COMPARTIMO EN ESTA CELEBRACIÓN LAS PALABRAS DE NUESTRO ASESOR ESPIRITUAL
El Espíritu Santo abre la memoria, y nos
regala reconocer el paso de Dios por nuestras vidas. Palpar su obra de amor,
gustar sus dones, frutos y carismas, registrar su gracia, y afirmarnos en
Cristo. Tocarlo en la fe, y proclamarlo como único Señor y Salvador de los
hombres.
“El les recordará todo lo que yo les he
enseñado”, les dice Jesús a los apóstoles en la última Cena.
Y se los dice preparándolos para Pentecostés.
“Les recordará todo”, y los pacificará, los
reconciliará, los enviará. Porque la obra del Espíritu es tomar lo de Cristo y
derramarlo sobre su Iglesia, sobre cada uno de nosotros. Darlo actualizándolo.
Donarlo como novedad. Como gracia eficaz en el curso de la historia. Como ruah, como aliento vivificante, como
íntimo y dulce huésped del alma.
¿Conocen esta dulzura?
¿Conocen a Dios Espíritu Santo como suave
influjo interior, transformador, lleno de Vida, hacedor de cambios, despejador
de ruinas, barredor hermoso y silencioso en su divino purificar?
Así como Cristo entró en el Cenáculo estando
cerradas las puertas del lugar, así se introduce el Espíritu Santo en las
almas, para bordar sueños de fe, bendecir, misericordiar, y alentar los fuegos
del anuncio salvador.
Dios Espíritu Santo llega para renovar…
En nuestro tiempo se suele llamar nuevo a lo
novedoso. A aquello que llega impactando, sacudiendo, estresando, pero que no
dura, ni trae vida, ni construye en la Verdad , ni tiene fuerza de permanencia.

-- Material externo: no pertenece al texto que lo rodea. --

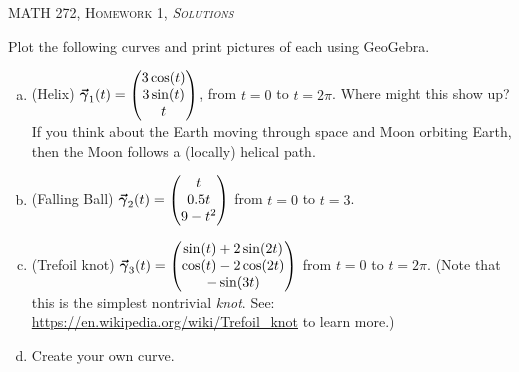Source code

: \documentclass[12pt]{article} %
\begin{document}
\begin{center}
   \textsc{\large MATH 272, Homework 1, \emph{Solutions}}\\
\end{center}
\vspace{.5cm}

\begin{problem}
Plot the following curves and print pictures of each using GeoGebra.  
\begin{enumerate}[(a)]
	\item (Helix) $\boldsymbol{\vec{\gamma}}_1(t) = \begin{pmatrix} 3\cos(t) \\ 3\sin(t) \\ t\end{pmatrix}$, from $t=0$ to $t=2\pi$. Where might this show up? If you think about the Earth moving through space and Moon orbiting Earth, then the Moon follows a (locally) helical path.
	
	\item (Falling Ball) $\boldsymbol{\vec{\gamma}}_2(t) = \begin{pmatrix} t\\  0.5t \\ 9-t^2 \end{pmatrix}$ from $t=0$ to $t=3$.
	
	\item (Trefoil knot) $\boldsymbol{\vec{\gamma}}_3(t) = \begin{pmatrix} \sin(t)+2\sin(2t) \\ \cos(t)-2\cos(2t) \\ -\sin(3t) \end{pmatrix}$ from $t=0$ to $t=2\pi$. (Note that this is the simplest nontrivial \emph{knot}. See: \url{https://en.wikipedia.org/wiki/Trefoil_knot} to learn more.)
	
	\item Create your own curve.
\end{enumerate}
\end{problem}
\end{document}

El mundo llama nuevo a lo novedoso, ruidoso, e
impermanente. Lo que no soportará la prueba del tiempo. Lo que acaba en mera
moda.
Nuestro Dios Espíritu Santo, en cambio, no
agita, aunque mueve. No grita aunque anuncia. No gusta del ruido aunque
promueve alabanzas. No llama fuerza a lo que se impone, aunque gobierna
soberanamente infundiendo salud, sabiduría, santidad, y vida eterna en las
almas.
El Espíritu Santo tanto nos mueve suavemente
hacia el interior, como nos envía hacia el encuentro con los otros.
Es como la respiración del alma del cristiano.

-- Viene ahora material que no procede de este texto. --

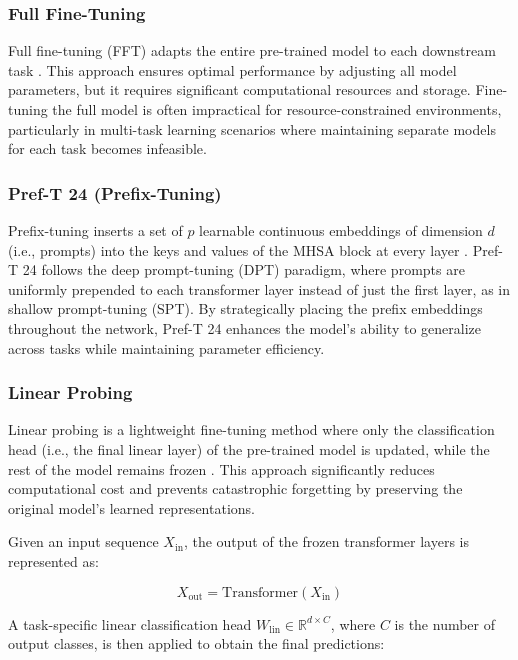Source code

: \documentclass[11pt]{article}
\begin{document}
\subsubsection{Full Fine-Tuning}
Full fine-tuning (FFT) adapts the entire pre-trained model to each downstream task \cite{xu2023parameter}. This approach ensures optimal performance by adjusting all model parameters, but it requires significant computational resources and storage. Fine-tuning the full model is often impractical for resource-constrained environments, particularly in multi-task learning scenarios where maintaining separate models for each task becomes infeasible.

\subsubsection{Pref-T 24 (Prefix-Tuning)}
Prefix-tuning inserts a set of $p$ learnable continuous embeddings of dimension $d$ (i.e., prompts) into the keys and values of the MHSA block at every layer \cite{li2021prefix}. Pref-T 24 follows the deep prompt-tuning (DPT) paradigm, where prompts are uniformly prepended to each transformer layer instead of just the first layer, as in shallow prompt-tuning (SPT). By strategically placing the prefix embeddings throughout the network, Pref-T 24 enhances the model’s ability to generalize across tasks while maintaining parameter efficiency.

\subsubsection{Linear Probing}
Linear probing is a lightweight fine-tuning method where only the classification head (i.e., the final linear layer) of the pre-trained model is updated, while the rest of the model remains frozen \cite{kumar2022finetuning}. This approach significantly reduces computational cost and prevents catastrophic forgetting by preserving the original model’s learned representations.

Given an input sequence $X_{\text{in}}$, the output of the frozen transformer layers is represented as:

\begin{equation}
X_{\text{out}} = \text{Transformer}(X_{\text{in}})
\end{equation}

A task-specific linear classification head $W_{\text{lin}} \in \mathbb{R}^{d \times C}$, where $C$ is the number of output classes, is then applied to obtain the final predictions:
\end{document}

Soplo viviente. Aliento de Vida sobrenatural. Inspiración y exhalación del
hálito de fe. Luz. Gloria íntima del que espera en Cristo. Fuerza amorosa que
con sus dones, frutos y carismas hace presente la santidad de Dios en medio del
fragor de este mundo, y entre las escorias del pecado.
En Pentecostés, ¡Cristo nos regala su
Espíritu!
Para que ya no vivamos para nosotros mismos.
Para que no quedemos atrapados en la telaraña de los asuntos mundanos, ni
malgastemos el tiempo existiendo ajenos a nuestras máximas posibilidades, como de
espaldas al don que viene de lo alto, entretenidos con migajas que no alimentan
el corazón, llamado a saciarse solo en Dios.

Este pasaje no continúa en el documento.